## REQUIRED WORK
Word for word, print the entries that follow.

## EXERCISE INPUT
__________

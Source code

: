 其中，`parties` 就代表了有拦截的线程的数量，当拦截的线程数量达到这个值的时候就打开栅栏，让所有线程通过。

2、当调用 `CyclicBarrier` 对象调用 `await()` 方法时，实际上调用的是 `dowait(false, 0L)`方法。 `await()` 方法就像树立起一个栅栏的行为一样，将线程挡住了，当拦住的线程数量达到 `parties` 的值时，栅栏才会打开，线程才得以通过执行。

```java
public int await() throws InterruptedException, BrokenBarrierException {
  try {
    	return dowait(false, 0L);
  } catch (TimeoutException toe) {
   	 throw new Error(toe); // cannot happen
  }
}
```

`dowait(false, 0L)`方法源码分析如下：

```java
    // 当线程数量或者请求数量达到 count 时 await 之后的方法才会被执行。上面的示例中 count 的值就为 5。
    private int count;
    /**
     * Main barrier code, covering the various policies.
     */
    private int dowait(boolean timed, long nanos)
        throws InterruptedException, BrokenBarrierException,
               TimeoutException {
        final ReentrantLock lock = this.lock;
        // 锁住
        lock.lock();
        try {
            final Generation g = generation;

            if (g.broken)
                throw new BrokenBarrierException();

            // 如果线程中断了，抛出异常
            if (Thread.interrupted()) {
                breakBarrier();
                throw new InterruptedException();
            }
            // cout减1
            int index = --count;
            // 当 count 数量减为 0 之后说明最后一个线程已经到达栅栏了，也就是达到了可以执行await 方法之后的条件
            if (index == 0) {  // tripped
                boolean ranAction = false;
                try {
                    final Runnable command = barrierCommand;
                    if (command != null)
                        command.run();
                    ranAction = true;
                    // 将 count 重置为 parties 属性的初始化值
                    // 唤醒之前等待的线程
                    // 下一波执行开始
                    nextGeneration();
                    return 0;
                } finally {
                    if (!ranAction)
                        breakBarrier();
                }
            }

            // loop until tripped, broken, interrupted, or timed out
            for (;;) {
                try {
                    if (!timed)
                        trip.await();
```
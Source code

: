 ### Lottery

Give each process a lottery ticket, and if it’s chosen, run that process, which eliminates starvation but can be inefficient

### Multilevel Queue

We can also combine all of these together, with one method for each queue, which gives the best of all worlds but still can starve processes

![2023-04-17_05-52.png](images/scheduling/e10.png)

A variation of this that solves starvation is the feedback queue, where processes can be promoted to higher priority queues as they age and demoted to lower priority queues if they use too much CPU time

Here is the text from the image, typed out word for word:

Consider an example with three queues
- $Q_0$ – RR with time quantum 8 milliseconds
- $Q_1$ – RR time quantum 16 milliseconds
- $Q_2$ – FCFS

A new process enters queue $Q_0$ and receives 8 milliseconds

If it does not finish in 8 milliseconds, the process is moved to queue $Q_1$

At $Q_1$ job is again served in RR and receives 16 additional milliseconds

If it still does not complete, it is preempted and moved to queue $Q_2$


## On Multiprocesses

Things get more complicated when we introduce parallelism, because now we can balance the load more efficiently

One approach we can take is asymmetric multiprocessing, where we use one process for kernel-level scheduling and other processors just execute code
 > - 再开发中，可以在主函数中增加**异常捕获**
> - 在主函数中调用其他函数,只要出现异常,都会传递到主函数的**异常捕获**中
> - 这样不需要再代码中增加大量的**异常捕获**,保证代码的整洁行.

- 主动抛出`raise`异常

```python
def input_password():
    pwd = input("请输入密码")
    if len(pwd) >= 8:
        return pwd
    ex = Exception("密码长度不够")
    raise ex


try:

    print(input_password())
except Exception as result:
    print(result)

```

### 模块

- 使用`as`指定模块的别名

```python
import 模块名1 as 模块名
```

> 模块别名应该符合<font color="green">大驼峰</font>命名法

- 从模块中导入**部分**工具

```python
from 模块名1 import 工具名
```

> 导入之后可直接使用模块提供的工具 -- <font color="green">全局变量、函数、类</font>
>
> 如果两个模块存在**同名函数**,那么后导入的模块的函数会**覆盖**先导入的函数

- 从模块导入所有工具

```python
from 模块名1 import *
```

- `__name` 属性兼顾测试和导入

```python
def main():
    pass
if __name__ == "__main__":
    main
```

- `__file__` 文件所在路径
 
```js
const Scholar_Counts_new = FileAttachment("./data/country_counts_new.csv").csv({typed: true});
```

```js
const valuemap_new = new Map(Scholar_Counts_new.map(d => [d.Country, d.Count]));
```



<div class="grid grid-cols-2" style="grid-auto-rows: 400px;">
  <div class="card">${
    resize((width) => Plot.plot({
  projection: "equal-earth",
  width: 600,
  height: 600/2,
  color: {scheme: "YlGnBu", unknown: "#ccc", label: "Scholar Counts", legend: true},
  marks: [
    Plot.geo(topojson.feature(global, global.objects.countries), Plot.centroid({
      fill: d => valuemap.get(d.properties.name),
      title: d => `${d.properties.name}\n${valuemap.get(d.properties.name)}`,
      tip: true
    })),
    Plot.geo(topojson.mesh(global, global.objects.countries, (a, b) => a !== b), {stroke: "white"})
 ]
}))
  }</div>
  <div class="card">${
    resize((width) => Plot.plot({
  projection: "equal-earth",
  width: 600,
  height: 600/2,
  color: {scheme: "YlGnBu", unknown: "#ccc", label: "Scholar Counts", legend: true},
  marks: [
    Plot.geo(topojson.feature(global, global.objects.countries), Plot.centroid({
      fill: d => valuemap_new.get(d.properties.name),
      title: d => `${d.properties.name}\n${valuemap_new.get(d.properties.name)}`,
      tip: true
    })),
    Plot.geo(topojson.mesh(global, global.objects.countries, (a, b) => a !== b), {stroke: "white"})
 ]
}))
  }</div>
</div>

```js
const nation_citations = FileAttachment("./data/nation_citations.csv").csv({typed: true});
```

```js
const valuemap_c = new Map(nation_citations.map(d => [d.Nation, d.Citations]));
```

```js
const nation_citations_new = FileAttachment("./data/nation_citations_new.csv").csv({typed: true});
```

__________

## TASK RESULT
Source code

: 其中，`parties` 就代表了有拦截的线程的数量，当拦截的线程数量达到这个值的时候就打开栅栏，让所有线程通过。

2、当调用 `CyclicBarrier` 对象调用 `await()` 方法时，实际上调用的是 `dowait(false, 0L)`方法。 `await()` 方法就像树立起一个栅栏的行为一样，将线程挡住了，当拦住的线程数量达到 `parties` 的值时，栅栏才会打开，线程才得以通过执行。

```java
public int await() throws InterruptedException, BrokenBarrierException {
  try {
    	return dowait(false, 0L);
  } catch (TimeoutException toe) {
   	 throw new Error(toe); // cannot happen
  }
}
```

`dowait(false, 0L)`方法源码分析如下：

```java
    // 当线程数量或者请求数量达到 count 时 await 之后的方法才会被执行。上面的示例中 count 的值就为 5。
    private int count;
    /**
     * Main barrier code, covering the various policies.
     */
    private int dowait(boolean timed, long nanos)
        throws InterruptedException, BrokenBarrierException,
               TimeoutException {
        final ReentrantLock lock = this.lock;
        // 锁住
        lock.lock();
        try {
            final Generation g = generation;

            if (g.broken)
                throw new BrokenBarrierException();

            // 如果线程中断了，抛出异常
            if (Thread.interrupted()) {
                breakBarrier();
                throw new InterruptedException();
            }
            // cout减1
            int index = --count;
            // 当 count 数量减为 0 之后说明最后一个线程已经到达栅栏了，也就是达到了可以执行await 方法之后的条件
            if (index == 0) {  // tripped
                boolean ranAction = false;
                try {
                    final Runnable command = barrierCommand;
                    if (command != null)
                        command.run();
                    ranAction = true;
                    // 将 count 重置为 parties 属性的初始化值
                    // 唤醒之前等待的线程
                    // 下一波执行开始
                    nextGeneration();
                    return 0;
                } finally {
                    if (!ranAction)
                        breakBarrier();
                }
            }

            // loop until tripped, broken, interrupted, or timed out
            for (;;) {
                try {
                    if (!timed)
                        trip.await();
```
Source code

: ### Lottery

Give each process a lottery ticket, and if it’s chosen, run that process, which eliminates starvation but can be inefficient

### Multilevel Queue

We can also combine all of these together, with one method for each queue, which gives the best of all worlds but still can starve processes

![2023-04-17_05-52.png](images/scheduling/e10.png)

A variation of this that solves starvation is the feedback queue, where processes can be promoted to higher priority queues as they age and demoted to lower priority queues if they use too much CPU time

Here is the text from the image, typed out word for word:

Consider an example with three queues
- $Q_0$ – RR with time quantum 8 milliseconds
- $Q_1$ – RR time quantum 16 milliseconds
- $Q_2$ – FCFS

A new process enters queue $Q_0$ and receives 8 milliseconds

If it does not finish in 8 milliseconds, the process is moved to queue $Q_1$

At $Q_1$ job is again served in RR and receives 16 additional milliseconds

If it still does not complete, it is preempted and moved to queue $Q_2$


## On Multiprocesses

Things get more complicated when we introduce parallelism, because now we can balance the load more efficiently

One approach we can take is asymmetric multiprocessing, where we use one process for kernel-level scheduling and other processors just execute code
 > - 再开发中，可以在主函数中增加**异常捕获**
> - 在主函数中调用其他函数,只要出现异常,都会传递到主函数的**异常捕获**中
> - 这样不需要再代码中增加大量的**异常捕获**,保证代码的整洁行.

- 主动抛出`raise`异常

```python
def input_password():
    pwd = input("请输入密码")
    if len(pwd) >= 8:
        return pwd
    ex = Exception("密码长度不够")
    raise ex


try:

    print(input_password())
except Exception as result:
    print(result)

```

### 模块

- 使用`as`指定模块的别名

```python
import 模块名1 as 模块名
```

> 模块别名应该符合<font color="green">大驼峰</font>命名法

- 从模块中导入**部分**工具

```python
from 模块名1 import 工具名
```

> 导入之后可直接使用模块提供的工具 -- <font color="green">全局变量、函数、类</font>
>
> 如果两个模块存在**同名函数**,那么后导入的模块的函数会**覆盖**先导入的函数

- 从模块导入所有工具

```python
from 模块名1 import *
```

- `__name` 属性兼顾测试和导入

```python
def main():
    pass
if __name__ == "__main__":
    main
```

- `__file__` 文件所在路径
 
```js
const Scholar_Counts_new = FileAttachment("./data/country_counts_new.csv").csv({typed: true});
```

```js
const valuemap_new = new Map(Scholar_Counts_new.map(d => [d.Country, d.Count]));
```



<div class="grid grid-cols-2" style="grid-auto-rows: 400px;">
  <div class="card">${
    resize((width) => Plot.plot({
  projection: "equal-earth",
  width: 600,
  height: 600/2,
  color: {scheme: "YlGnBu", unknown: "#ccc", label: "Scholar Counts", legend: true},
  marks: [
    Plot.geo(topojson.feature(global, global.objects.countries), Plot.centroid({
      fill: d => valuemap.get(d.properties.name),
      title: d => `${d.properties.name}\n${valuemap.get(d.properties.name)}`,
      tip: true
    })),
    Plot.geo(topojson.mesh(global, global.objects.countries, (a, b) => a !== b), {stroke: "white"})
 ]
}))
  }</div>
  <div class="card">${
    resize((width) => Plot.plot({
  projection: "equal-earth",
  width: 600,
  height: 600/2,
  color: {scheme: "YlGnBu", unknown: "#ccc", label: "Scholar Counts", legend: true},
  marks: [
    Plot.geo(topojson.feature(global, global.objects.countries), Plot.centroid({
      fill: d => valuemap_new.get(d.properties.name),
      title: d => `${d.properties.name}\n${valuemap_new.get(d.properties.name)}`,
      tip: true
    })),
    Plot.geo(topojson.mesh(global, global.objects.countries, (a, b) => a !== b), {stroke: "white"})
 ]
}))
  }</div>
</div>

```js
const nation_citations = FileAttachment("./data/nation_citations.csv").csv({typed: true});
```

```js
const valuemap_c = new Map(nation_citations.map(d => [d.Nation, d.Citations]));
```

```js
const nation_citations_new = FileAttachment("./data/nation_citations_new.csv").csv({typed: true});
```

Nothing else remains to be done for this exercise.